Learn R Programming

fastplyr (version 0.5.1)

group_id: Fast group and row IDs

Description

These are tidy-based functions for calculating group IDs and row IDs.

  • group_id() returns an integer vector of group IDs the same size as the x.

  • row_id() returns an integer vector of row IDs.

  • f_consecutive_id() returns an integer vector of consecutive run IDs.

The add_ variants add a column of group IDs/row IDs.

Usage

group_id(x, order = TRUE, ascending = TRUE, as_qg = FALSE)

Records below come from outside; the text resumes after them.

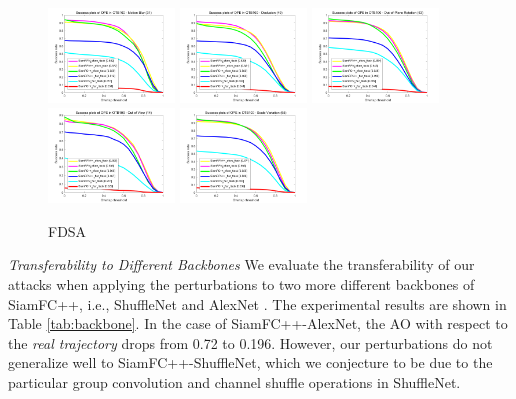 \documentclass[journal]{IEEEtran}
\newcommand{\ie}{i.e.}
\begin{document}
\begin{figure}[t!]
\begin{center}
    \includegraphics[width=0.3\textwidth]{images/OTB2015/success_plot_OPE_OTB100_MB.png}
    \includegraphics[width=0.3\textwidth]{images/OTB2015/success_plot_OPE_OTB100_OCC.png}
    \includegraphics[width=0.3\textwidth]{images/OTB2015/success_plot_OPE_OTB100_OPR.png}
    \includegraphics[width=0.3\textwidth]{images/OTB2015/success_plot_OPE_OTB100_OV.png}
    \includegraphics[width=0.3\textwidth]{images/OTB2015/success_plot_OPE_OTB100_SV.png}
  \end{center}
     \caption{FDSA}
  \label{fig:globally_uav20l_1}
\end{figure}

\textit{Transferability to Different Backbones} We evaluate the transferability of our attacks when applying the perturbations to two more different backbones of SiamFC++, \ie, ShuffleNet \cite{ShuffleNet} and AlexNet \cite{AlexNet}.
The experimental results are shown in Table \ref{tab:backbone}. In the case of SiamFC++-AlexNet, the AO with respect to the \textit{real trajectory} drops from 0.72 to 0.196. However, our perturbations do not generalize well to SiamFC++-ShuffleNet, which we conjecture to be due to the particular group convolution and channel shuffle operations in ShuffleNet.
\end{document}
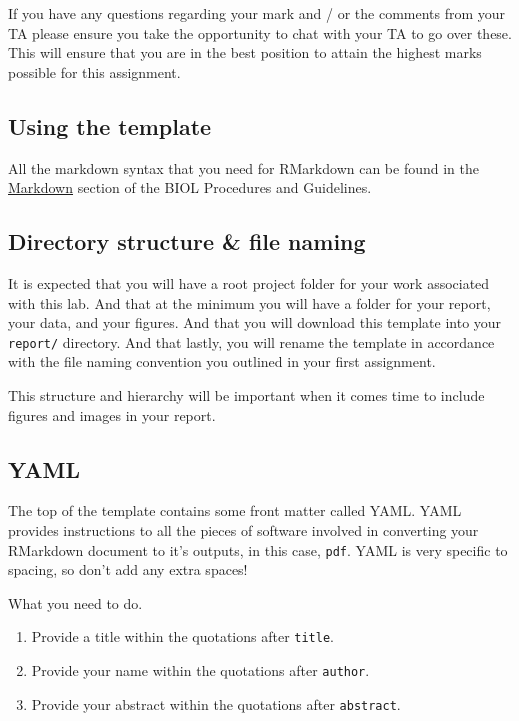 \documentclass[
]{book}
\providecommand{\tightlist}{%
  \setlength{\itemsep}{0pt}\setlength{\parskip}{0pt}}
\begin{document}
If you have any questions regarding your mark and / or the comments from your TA please ensure you take the opportunity to chat with your TA to go over these. This will ensure that you are in the best position to attain the highest marks possible for this assignment.

\hypertarget{using-the-template}{%
\subsection*{Using the template}\label{using-the-template}}

All the markdown syntax that you need for RMarkdown can be found in the \href{https://ubco-biology.github.io/Procedures-and-Guidelines/markdown-1.html}{Markdown} section of the BIOL Procedures and Guidelines.

\hypertarget{directory-structure-file-naming}{%
\subsection*{Directory structure \& file naming}\label{directory-structure-file-naming}}

It is expected that you will have a root project folder for your work associated with this lab. And that at the minimum you will have a folder for your report, your data, and your figures. And that you will download this template into your \texttt{report/} directory. And that lastly, you will rename the template in accordance with the file naming convention you outlined in your first assignment.

This structure and hierarchy will be important when it comes time to include figures and images in your report.

\hypertarget{yaml}{%
\subsection*{YAML}\label{yaml}}

The top of the template contains some front matter called YAML. YAML provides instructions to all the pieces of software involved in converting your RMarkdown document to it's outputs, in this case, \texttt{pdf}. YAML is very specific to spacing, so don't add any extra spaces!

What you need to do.

\begin{enumerate}
\def\labelenumi{\arabic{enumi}.}
\tightlist
\item
  Provide a title within the quotations after \texttt{title}.
\item
  Provide your name within the quotations after \texttt{author}.
\item
  Provide your abstract within the quotations after \texttt{abstract}.
\end{enumerate}
\end{document}
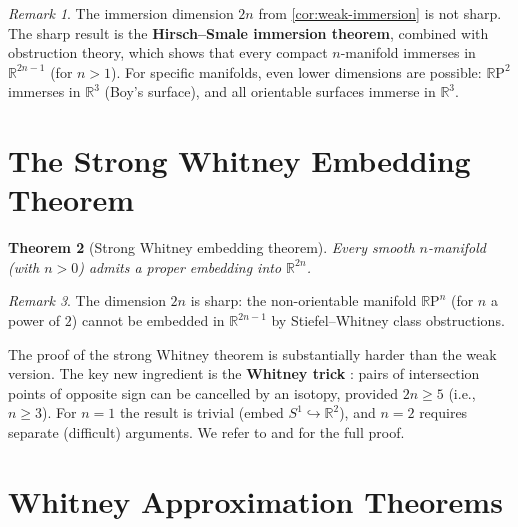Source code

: \documentclass[12pt,a4paper,openany]{book}
\newtheorem{theorem}{Theorem}[section]
\theoremstyle{definition}
\theoremstyle{remark}
\newtheorem{remark}[theorem]{Remark}
\newcommand{\R}{\mathbb{R}}
\newcommand{\RP}{\mathbb{R}\mathrm{P}}
\begin{document}
\begin{remark}\label{rem:immersion-sharpness}
The immersion dimension $2n$ from \autoref{cor:weak-immersion} is not sharp.
The sharp result is the \textbf{Hirsch--Smale immersion theorem},
combined with obstruction theory, which shows that every compact
$n$-manifold immerses in $\R^{2n-1}$ (for $n>1$). For specific manifolds,
even lower dimensions are possible: $\RP^2$ immerses in $\R^3$
(Boy's surface), and all orientable surfaces immerse in $\R^3$.
\end{remark}

\section{The Strong Whitney Embedding Theorem}\label{sec:strong-whitney}

\begin{theorem}[Strong Whitney embedding theorem]\label{thm:strong-whitney}
Every smooth $n$-manifold (with $n > 0$) admits a proper embedding
into $\R^{2n}$.
\end{theorem}

\begin{remark}\label{rem:strong-whitney}
The dimension $2n$ is sharp: the non-orientable manifold
$\RP^n$ (for $n$ a power of $2$) cannot be embedded in $\R^{2n-1}$
by Stiefel--Whitney class obstructions.

The proof of the strong Whitney theorem is substantially harder than
the weak version. The key new ingredient is the \textbf{Whitney trick}
: pairs of intersection points of opposite sign can
be cancelled by an isotopy, provided $2n \ge 5$ (i.e., $n \ge 3$).
For $n = 1$ the result is trivial (embed $S^1 \hookrightarrow \R^2$),
and $n = 2$ requires separate (difficult) arguments. We refer to
\cite{whitney-embed} and \cite{adachi} for the full proof.
\end{remark}

\section{Whitney Approximation Theorems}\label{sec:whitney-approx}
\end{document}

row_id(x, ascending = TRUE)

f_consecutive_id(x)

Value

An integer vector.

Arguments

x

A vector or data frame.

order

Should the groups be ordered? When order is TRUE (the default) the group IDs will be ordered but not sorted.
If FALSE the order of the group IDs will be based on first appearance.

ascending

Should the order be ascending or descending? The default is TRUE.
For row_id() this determines if the row IDs are in increasing or decreasing order.

as_qg

Should the group IDs be returned as a collapse "qG" class? The default (FALSE) always returns an integer vector.

Details

Note - When working with data frames it is highly recommended to use the add_ variants of these functions. Not only are they more intuitive to use, they also have optimisations for large numbers of groups.

group_id

This assigns an integer value to unique elements of a vector or unique rows of a data frame. It is an extremely useful function for analysis as you can compress a lot of information into a single column, using that for further operations.

row_id

This assigns a row number to each group. To assign plain row numbers to a data frame one can use add_row_id(). This function can be used in rolling calculations, finding duplicates and more.

consecutive_id

An alternative to dplyr::consecutive_id(), f_consecutive_id() also creates an integer vector with values in the range [1, n] where n is the length of the vector or number of rows of the data frame. The ID increments every time x[i] != x[i - 1] thus giving information on when there is a change in value. f_consecutive_id has a very small overhead in terms of calling the function, making it suitable for repeated calls.

See Also

add_group_id add_row_id add_consecutive_id